What is expected
Find and copy each line of the listing below that has the word "polynomiale" in it.

- Opening Delimiter -

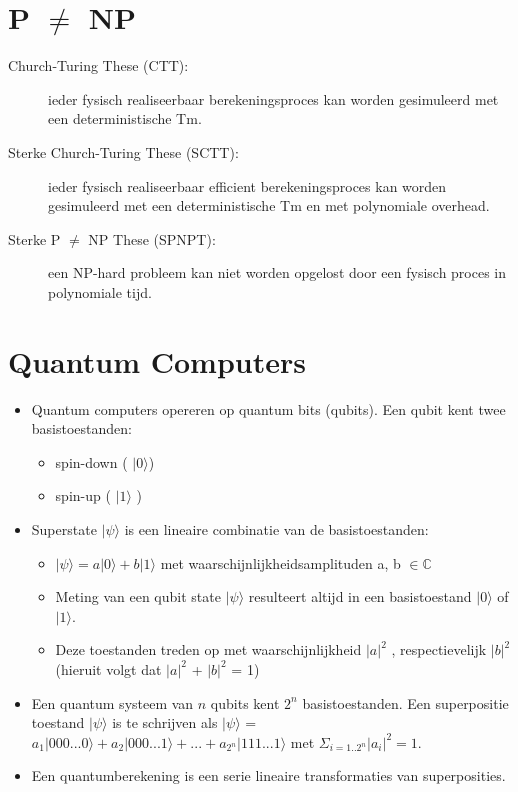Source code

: \documentclass[]{article}
\begin{document}

\section*{P $\not=$ NP}

\begin{description}
\item[Church-Turing These (CTT):] ieder fysisch realiseerbaar berekeningsproces kan worden gesimuleerd met een deterministische Tm.
\item[Sterke Church-Turing These (SCTT):] ieder fysisch realiseerbaar efficient berekeningsproces kan worden gesimuleerd met een deterministische Tm en met polynomiale overhead.
\item[Sterke P $\not=$ NP These (SPNPT):] een NP-hard probleem kan niet worden opgelost door een fysisch proces in polynomiale tijd.
\end{description}

\section*{Quantum Computers}

\begin{itemize}
\item Quantum computers opereren op quantum bits (qubits). Een qubit kent twee basistoestanden:
\begin{itemize}
\item spin-down ( $|0\rangle$)
\item spin-up ( $|1\rangle$ )
\end{itemize}
\item Superstate $|\psi\rangle$ is een lineaire combinatie van de basistoestanden:
\begin{itemize}
\item $|\psi\rangle = a |0\rangle + b|1\rangle$ met waarschijnlijkheidsamplituden a, b $\in \mathbb{C}$
\item Meting van een qubit state $|\psi\rangle$ resulteert altijd in een basistoestand $|0\rangle$ of $|1\rangle$.
\item Deze toestanden treden op met waarschijnlijkheid $|a|^2$ , respectievelijk $|b|^2$ \\
(hieruit volgt dat $|a|^2$ + $|b|^2$ = 1)
\end{itemize}
\item Een quantum systeem van $n$ qubits kent $2^n$ basistoestanden. Een superpositie toestand $|\psi\rangle$ is te schrijven als $|\psi\rangle$ = $a_1|000...0\rangle + a_2|000...1\rangle + ... + a_{2^n}|111...1\rangle$ met $\Sigma_{i=1..2^n} |a_i|^2 = 1$.
\item Een quantumberekening is een serie lineaire transformaties van superposities.
\end{itemize}
\end{document}
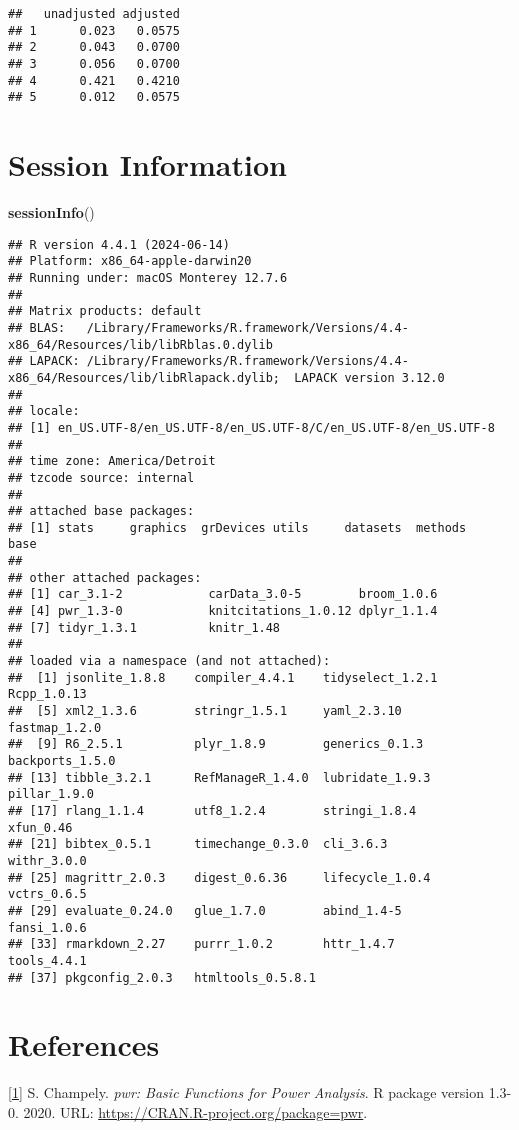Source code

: \documentclass[
]{article}
\newenvironment{Shaded}{\begin{snugshade}}{\end{snugshade}}
\newcommand{\FunctionTok}[1]{\textcolor[rgb]{0.13,0.29,0.53}{\textbf{#1}}}
\newcommand{\NormalTok}[1]{#1}
\begin{document}
\begin{verbatim}
##   unadjusted adjusted
## 1      0.023   0.0575
## 2      0.043   0.0700
## 3      0.056   0.0700
## 4      0.421   0.4210
## 5      0.012   0.0575
\end{verbatim}

\section{Session Information}\label{session-information}

\begin{Shaded}
\begin{Highlighting}[]
\FunctionTok{sessionInfo}\NormalTok{()}
\end{Highlighting}
\end{Shaded}

\begin{verbatim}
## R version 4.4.1 (2024-06-14)
## Platform: x86_64-apple-darwin20
## Running under: macOS Monterey 12.7.6
## 
## Matrix products: default
## BLAS:   /Library/Frameworks/R.framework/Versions/4.4-x86_64/Resources/lib/libRblas.0.dylib 
## LAPACK: /Library/Frameworks/R.framework/Versions/4.4-x86_64/Resources/lib/libRlapack.dylib;  LAPACK version 3.12.0
## 
## locale:
## [1] en_US.UTF-8/en_US.UTF-8/en_US.UTF-8/C/en_US.UTF-8/en_US.UTF-8
## 
## time zone: America/Detroit
## tzcode source: internal
## 
## attached base packages:
## [1] stats     graphics  grDevices utils     datasets  methods   base     
## 
## other attached packages:
## [1] car_3.1-2            carData_3.0-5        broom_1.0.6         
## [4] pwr_1.3-0            knitcitations_1.0.12 dplyr_1.1.4         
## [7] tidyr_1.3.1          knitr_1.48          
## 
## loaded via a namespace (and not attached):
##  [1] jsonlite_1.8.8    compiler_4.4.1    tidyselect_1.2.1  Rcpp_1.0.13      
##  [5] xml2_1.3.6        stringr_1.5.1     yaml_2.3.10       fastmap_1.2.0    
##  [9] R6_2.5.1          plyr_1.8.9        generics_0.1.3    backports_1.5.0  
## [13] tibble_3.2.1      RefManageR_1.4.0  lubridate_1.9.3   pillar_1.9.0     
## [17] rlang_1.1.4       utf8_1.2.4        stringi_1.8.4     xfun_0.46        
## [21] bibtex_0.5.1      timechange_0.3.0  cli_3.6.3         withr_3.0.0      
## [25] magrittr_2.0.3    digest_0.6.36     lifecycle_1.0.4   vctrs_0.6.5      
## [29] evaluate_0.24.0   glue_1.7.0        abind_1.4-5       fansi_1.0.6      
## [33] rmarkdown_2.27    purrr_1.0.2       httr_1.4.7        tools_4.4.1      
## [37] pkgconfig_2.0.3   htmltools_0.5.8.1
\end{verbatim}

\section{References}\label{references}

\hyperref[cite-pwr]{{[}1{]}} S. Champely. \emph{pwr: Basic Functions for
Power Analysis}. R package version 1.3-0. 2020. URL:
\url{https://CRAN.R-project.org/package=pwr}.
\end{document}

- Closing Delimiter -

Result
\item[Sterke Church-Turing These (SCTT):] ieder fysisch realiseerbaar efficient berekeningsproces kan worden gesimuleerd met een deterministische Tm en met polynomiale overhead.
\item[Sterke P $\not=$ NP These (SPNPT):] een NP-hard probleem kan niet worden opgelost door een fysisch proces in polynomiale tijd.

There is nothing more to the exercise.